Egypt’s president on Wednesday defended his country’s declared intention to hand over control over two strategic Red Sea islands to Saudi Arabia, saying Cairo did not surrender its territory but “restored” the rights of the Saudis.
He also reiterated Cairo’s position that Egyptian security forces had nothing to do with the torture and killing of an Italian graduate student abducted in Cairo.
Egypt’s government maintains that the islands of Tiran and Sanafir at the mouth of the Gulf of Aqaba belong to Saudi Arabia, which asked Egypt in 1950 to protect them from Israel. Israel captured the islands in the 1967 Middle East war, but handed them back to Egypt under the provisions of the 1979 peace treaty.
“We did not surrender our rights, but we restored the rights of others,” President Abdel-Fattah el-Sissi said in comments broadcast live. “Egypt did not relinquish even a grain of sand.”
“All the data and documents say nothing except that this particular right is theirs. Please let us not talk about this subject again. There is a parliament that will debate this agreement. It will either ratify or reject it.”
Cairo’s decision to transfer custody of the islands to Saudi Arabia, which must be ratified by parliament, has kicked off a storm of protest in Egypt. The decision was announced during a five-day visit by King Salman, the Saudi monarch.
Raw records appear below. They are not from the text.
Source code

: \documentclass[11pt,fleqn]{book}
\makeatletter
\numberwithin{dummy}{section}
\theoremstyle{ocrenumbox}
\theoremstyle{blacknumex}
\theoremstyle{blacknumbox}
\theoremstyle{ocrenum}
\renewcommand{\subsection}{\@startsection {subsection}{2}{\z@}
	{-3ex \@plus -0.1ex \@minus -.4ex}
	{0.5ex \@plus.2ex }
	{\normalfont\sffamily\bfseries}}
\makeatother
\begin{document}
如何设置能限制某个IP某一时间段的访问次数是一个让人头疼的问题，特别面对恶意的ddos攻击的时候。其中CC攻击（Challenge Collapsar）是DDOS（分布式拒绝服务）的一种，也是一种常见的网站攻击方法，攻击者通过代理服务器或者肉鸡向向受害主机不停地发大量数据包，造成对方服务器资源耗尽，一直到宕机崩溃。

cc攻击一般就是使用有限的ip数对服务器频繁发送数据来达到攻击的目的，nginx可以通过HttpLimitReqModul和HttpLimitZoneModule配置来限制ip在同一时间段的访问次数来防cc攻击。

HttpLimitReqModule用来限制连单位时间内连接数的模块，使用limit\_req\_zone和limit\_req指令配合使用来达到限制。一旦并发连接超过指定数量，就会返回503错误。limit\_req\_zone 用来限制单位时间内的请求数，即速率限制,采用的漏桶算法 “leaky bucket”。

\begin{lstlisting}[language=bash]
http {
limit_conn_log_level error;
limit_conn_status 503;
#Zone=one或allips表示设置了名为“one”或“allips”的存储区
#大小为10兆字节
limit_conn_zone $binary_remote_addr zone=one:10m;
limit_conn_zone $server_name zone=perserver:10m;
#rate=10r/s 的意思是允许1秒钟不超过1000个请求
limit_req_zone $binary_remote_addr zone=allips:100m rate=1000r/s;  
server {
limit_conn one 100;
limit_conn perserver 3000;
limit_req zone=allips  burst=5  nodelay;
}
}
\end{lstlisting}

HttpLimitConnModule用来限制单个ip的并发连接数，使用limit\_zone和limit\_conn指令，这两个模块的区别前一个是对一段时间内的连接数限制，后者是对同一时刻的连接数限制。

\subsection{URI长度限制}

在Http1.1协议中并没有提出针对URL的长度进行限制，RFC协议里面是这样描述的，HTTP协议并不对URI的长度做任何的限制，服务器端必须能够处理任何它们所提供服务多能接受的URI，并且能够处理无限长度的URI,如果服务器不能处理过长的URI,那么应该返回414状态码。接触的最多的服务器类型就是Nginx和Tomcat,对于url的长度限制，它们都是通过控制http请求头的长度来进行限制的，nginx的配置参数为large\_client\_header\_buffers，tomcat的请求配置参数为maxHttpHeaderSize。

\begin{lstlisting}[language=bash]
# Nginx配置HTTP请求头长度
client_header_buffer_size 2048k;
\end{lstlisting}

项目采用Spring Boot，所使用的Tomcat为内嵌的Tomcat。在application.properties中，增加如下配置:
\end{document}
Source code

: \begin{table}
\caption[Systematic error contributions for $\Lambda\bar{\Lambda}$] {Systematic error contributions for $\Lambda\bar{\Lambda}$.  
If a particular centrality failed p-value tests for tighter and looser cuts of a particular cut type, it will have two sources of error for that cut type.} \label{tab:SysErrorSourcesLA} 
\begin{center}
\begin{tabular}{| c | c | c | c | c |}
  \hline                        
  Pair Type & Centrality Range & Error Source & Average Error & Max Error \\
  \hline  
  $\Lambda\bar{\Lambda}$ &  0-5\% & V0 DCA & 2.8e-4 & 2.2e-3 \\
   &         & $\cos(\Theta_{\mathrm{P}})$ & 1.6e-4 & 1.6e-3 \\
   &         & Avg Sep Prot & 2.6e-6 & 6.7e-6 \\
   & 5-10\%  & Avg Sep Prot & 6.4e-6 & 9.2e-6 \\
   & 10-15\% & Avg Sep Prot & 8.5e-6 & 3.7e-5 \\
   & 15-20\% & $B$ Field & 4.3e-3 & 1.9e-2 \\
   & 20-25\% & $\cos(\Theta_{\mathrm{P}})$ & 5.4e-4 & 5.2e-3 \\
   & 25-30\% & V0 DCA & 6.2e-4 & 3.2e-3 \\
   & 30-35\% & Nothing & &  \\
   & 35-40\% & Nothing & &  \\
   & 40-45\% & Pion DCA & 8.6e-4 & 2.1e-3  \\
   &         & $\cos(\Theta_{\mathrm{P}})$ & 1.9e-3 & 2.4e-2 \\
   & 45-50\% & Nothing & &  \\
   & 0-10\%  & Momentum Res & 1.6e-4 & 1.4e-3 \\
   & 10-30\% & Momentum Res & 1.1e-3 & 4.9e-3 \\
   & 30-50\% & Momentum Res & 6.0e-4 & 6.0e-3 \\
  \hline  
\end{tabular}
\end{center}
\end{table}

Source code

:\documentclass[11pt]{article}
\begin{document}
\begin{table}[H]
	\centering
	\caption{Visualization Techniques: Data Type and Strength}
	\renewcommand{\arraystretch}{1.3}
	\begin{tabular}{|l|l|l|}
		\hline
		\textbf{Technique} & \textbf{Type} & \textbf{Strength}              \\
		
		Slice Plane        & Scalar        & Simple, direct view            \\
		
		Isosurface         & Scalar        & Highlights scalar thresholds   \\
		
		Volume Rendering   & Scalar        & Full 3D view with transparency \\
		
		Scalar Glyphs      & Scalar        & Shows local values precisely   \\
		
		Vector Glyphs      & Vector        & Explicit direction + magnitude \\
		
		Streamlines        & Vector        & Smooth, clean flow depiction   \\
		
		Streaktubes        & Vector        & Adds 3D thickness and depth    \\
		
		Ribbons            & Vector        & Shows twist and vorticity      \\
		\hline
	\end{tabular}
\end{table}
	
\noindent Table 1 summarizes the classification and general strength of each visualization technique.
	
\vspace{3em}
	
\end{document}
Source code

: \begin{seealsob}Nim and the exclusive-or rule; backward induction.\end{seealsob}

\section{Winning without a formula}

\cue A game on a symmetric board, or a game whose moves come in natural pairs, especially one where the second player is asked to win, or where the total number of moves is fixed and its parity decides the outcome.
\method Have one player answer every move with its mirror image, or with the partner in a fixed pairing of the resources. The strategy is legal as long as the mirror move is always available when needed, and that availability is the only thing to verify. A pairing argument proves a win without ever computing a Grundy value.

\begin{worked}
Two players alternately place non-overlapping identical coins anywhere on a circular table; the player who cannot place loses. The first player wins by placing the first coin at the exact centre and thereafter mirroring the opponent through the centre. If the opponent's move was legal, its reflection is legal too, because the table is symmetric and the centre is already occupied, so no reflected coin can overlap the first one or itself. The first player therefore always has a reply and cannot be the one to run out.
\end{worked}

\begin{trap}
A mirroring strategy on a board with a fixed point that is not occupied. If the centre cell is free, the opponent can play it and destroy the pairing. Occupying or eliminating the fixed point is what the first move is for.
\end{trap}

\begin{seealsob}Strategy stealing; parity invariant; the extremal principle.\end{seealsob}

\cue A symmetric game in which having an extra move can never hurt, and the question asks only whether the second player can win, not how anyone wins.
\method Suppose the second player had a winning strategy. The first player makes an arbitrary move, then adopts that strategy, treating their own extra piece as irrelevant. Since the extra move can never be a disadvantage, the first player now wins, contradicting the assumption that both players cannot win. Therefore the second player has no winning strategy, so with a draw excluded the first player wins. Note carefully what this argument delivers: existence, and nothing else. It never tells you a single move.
El-Sissi also denied that Egypt’s security agencies were behind the killing of Giulio Regeni, who disappeared on Jan. 25, the five-year anniversary of the uprising that toppled Hosni Mubarak, when police were out in force to prevent demonstrations. Regeni’s body was found nine days later and bore signs of torture.
El-Sissi suggested that “evil folks” were behind the incident, without elaborating.
The Egyptian leader has in the past accused unidentified parties of seeking to isolate Egypt and undermine its government by engineering the death of Regeni, which poisoned Cairo’s close relations with Rome.